Marine Biology Camp

Nemertean worm from False Bay mudflats. Shout out to Megan Schwarz.

Remember summers when you were a kid? I’m talking single digits. Morning cartoons, fruity cereal, chewable vitamins, no responsibility, no job. Nothing to do with your time but play outside or contemplate your belly button. You were so unoccupied, in fact, that your parents had to find something to do with you during the time the public education system normally took you off their hands. So they sent you to summer camp.

Any  summer camp. Soccer camp, wilderness camp, band camp, karate camp, fat camp (is that real?), unicycling camp, golf camp, FROLF camp, karate-FROLF-on-a-wilderness-unicycle-for-musical-fat-kids-camp.

Look how cute I was when I was 14. Eatin' starfish.

Well,  I went to science camp (and band, bible, and art camp, but that’s not what this is about).

They shipped me off to the Alaska Summer Research Academy. Ok, so I was actually a freshman in high school, but I was arguably as worldly as a nine year old, and more distant nostalgia makes a better intro.

Regardless, I attended the ASRA for two summers, focusing on aquatic (freshwater) and marine studies. They were two of the best summers of my life, wrought with education, growth, field-trips, liquid nitrogen, nerd love, pissing reindeer, “‘Cool Science”, etc. I never thought I would be back.

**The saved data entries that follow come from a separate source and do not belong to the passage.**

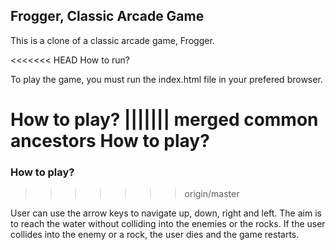 

## Frogger, Classic Arcade Game

This is a clone of a classic arcade game, Frogger. 

<<<<<<< HEAD
How to run?

To play the game, you must run the index.html file in your prefered browser.

How to play?
||||||| merged common ancestors
How to play?
=======
### How to play?
>>>>>>> origin/master

User can use the arrow keys to navigate up, down, right and left. The aim is to reach the water without colliding into the enemies or the rocks.
If the user collides into the enemy or a rock, the user dies and the game restarts. 

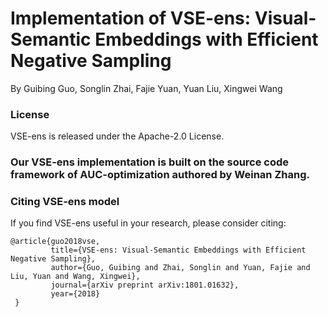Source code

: # Implementation of VSE-ens: Visual-Semantic Embeddings with Efficient Negative Sampling

By Guibing Guo, Songlin Zhai, Fajie Yuan, Yuan Liu, Xingwei Wang

### License

VSE-ens is released under the Apache-2.0 License.

### Our VSE-ens implementation is built on the source code framework of AUC-optimization authored by Weinan Zhang.

### Citing VSE-ens model

If you find VSE-ens useful in your research, please consider citing:

    @article{guo2018vse,
             title={VSE-ens: Visual-Semantic Embeddings with Efficient Negative Sampling},
             author={Guo, Guibing and Zhai, Songlin and Yuan, Fajie and Liu, Yuan and Wang, Xingwei},
             journal={arXiv preprint arXiv:1801.01632},
             year={2018}
     }

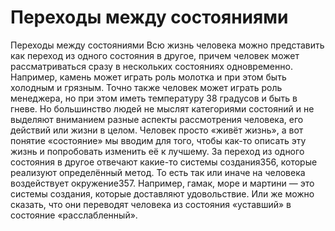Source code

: # Переходы между состояниями

Переходы между состояниями
Всю жизнь человека можно представить как переход из одного состояния в другое, причем человек может рассматриваться сразу в нескольких состояниях одновременно. Например, камень может играть роль молотка и при этом быть холодным и грязным. Точно также человек может играть роль менеджера, но при этом иметь температуру 38 градусов и быть в гневе. 
Но большинство людей не мыслят категориями состояний и не выделяют вниманием разные аспекты рассмотрения человека, его действий или жизни в целом. Человек просто «живёт жизнь», а вот понятие «состояние» мы вводим для того, чтобы как-то описать эту жизнь и попробовать изменить её к лучшему.
За переход из одного состояния в другое отвечают какие-то системы создания356, которые реализуют определённый метод. То есть так или иначе на человека воздействует окружение357. Например, гамак, море и мартини — это системы создания, которые доставляют удовольствие. Или же можно сказать, что они переводят человека из состояния «уставший» в состояние «расслабленный».
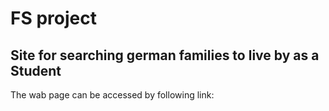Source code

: # FS project 

## Site for searching german families to live by as a Student
The wab page can be accessed by following link: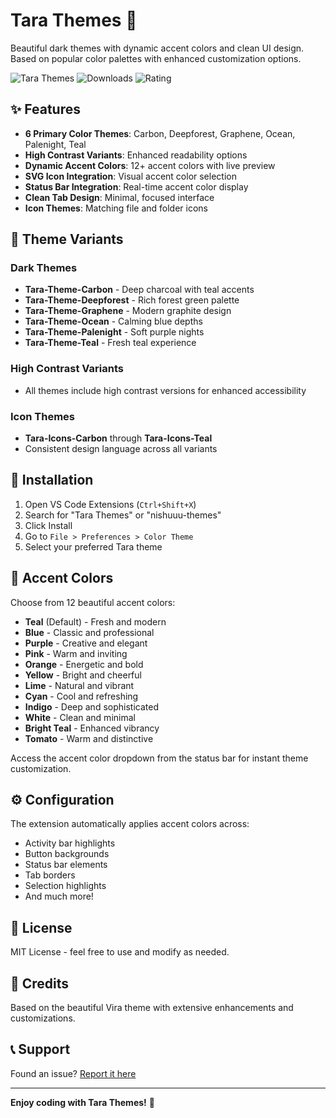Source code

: # Tara Themes 🎨

Beautiful dark themes with dynamic accent colors and clean UI design. Based on popular color palettes with enhanced customization options.

![Tara Themes](https://img.shields.io/visual-studio-marketplace/v/taraldinn.nishuuu-themes?style=for-the-badge&logo=visual-studio-code&logoColor=white)
![Downloads](https://img.shields.io/visual-studio-marketplace/d/taraldinn.nishuuu-themes?style=for-the-badge)
![Rating](https://img.shields.io/visual-studio-marketplace/r/taraldinn.nishuuu-themes?style=for-the-badge)

## ✨ Features

- **6 Primary Color Themes**: Carbon, Deepforest, Graphene, Ocean, Palenight, Teal
- **High Contrast Variants**: Enhanced readability options
- **Dynamic Accent Colors**: 12+ accent colors with live preview
- **SVG Icon Integration**: Visual accent color selection
- **Status Bar Integration**: Real-time accent color display
- **Clean Tab Design**: Minimal, focused interface
- **Icon Themes**: Matching file and folder icons

## 🎯 Theme Variants

### Dark Themes
- **Tara-Theme-Carbon** - Deep charcoal with teal accents
- **Tara-Theme-Deepforest** - Rich forest green palette
- **Tara-Theme-Graphene** - Modern graphite design
- **Tara-Theme-Ocean** - Calming blue depths
- **Tara-Theme-Palenight** - Soft purple nights
- **Tara-Theme-Teal** - Fresh teal experience

### High Contrast Variants
- All themes include high contrast versions for enhanced accessibility

### Icon Themes
- **Tara-Icons-Carbon** through **Tara-Icons-Teal**
- Consistent design language across all variants

## 🚀 Installation

1. Open VS Code Extensions (`Ctrl+Shift+X`)
2. Search for "Tara Themes" or "nishuuu-themes"
3. Click Install
4. Go to `File > Preferences > Color Theme`
5. Select your preferred Tara theme

## 🎨 Accent Colors

Choose from 12 beautiful accent colors:
- **Teal** (Default) - Fresh and modern
- **Blue** - Classic and professional
- **Purple** - Creative and elegant
- **Pink** - Warm and inviting
- **Orange** - Energetic and bold
- **Yellow** - Bright and cheerful
- **Lime** - Natural and vibrant
- **Cyan** - Cool and refreshing
- **Indigo** - Deep and sophisticated
- **White** - Clean and minimal
- **Bright Teal** - Enhanced vibrancy
- **Tomato** - Warm and distinctive

Access the accent color dropdown from the status bar for instant theme customization.

## ⚙️ Configuration

The extension automatically applies accent colors across:
- Activity bar highlights
- Button backgrounds
- Status bar elements
- Tab borders
- Selection highlights
- And much more!

## 📝 License

MIT License - feel free to use and modify as needed.

## 🙏 Credits

Based on the beautiful Vira theme with extensive enhancements and customizations.

## 📞 Support

Found an issue? [Report it here](https://github.com/taraldinn/nishuuu-themes/issues)

---

**Enjoy coding with Tara Themes!** 🚀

Diggin' in worm poop 2005.

Diggin' in worm poop 2011.

And yet, at twenty years old, deeply entrenched in debt and hardened by the harsh realities of college life (like caffeine and grocery shopping), here I am. At marine biology camp.

Pretty much.

Really I am at the Friday Harbor Marine Laboratories on San Juan Island in Washington taking classes and doing research, but it feels like summer camp. In the good ways, plus more freedom and higher tuition.

Looking at nori 2005. (Well, that's not me.)

Looking at nori 2011. (Yeah, that's me.)

We spend our 8-hour class days in lecture and lab, or traipsing around the island collecting organisms and observing diverse habitats. And the ASRA memories keep flowing back.

And here is where you say, ‘of course you went to science camp when you were a child, Mary. You’re the biology girl and always have been.’ Wrong.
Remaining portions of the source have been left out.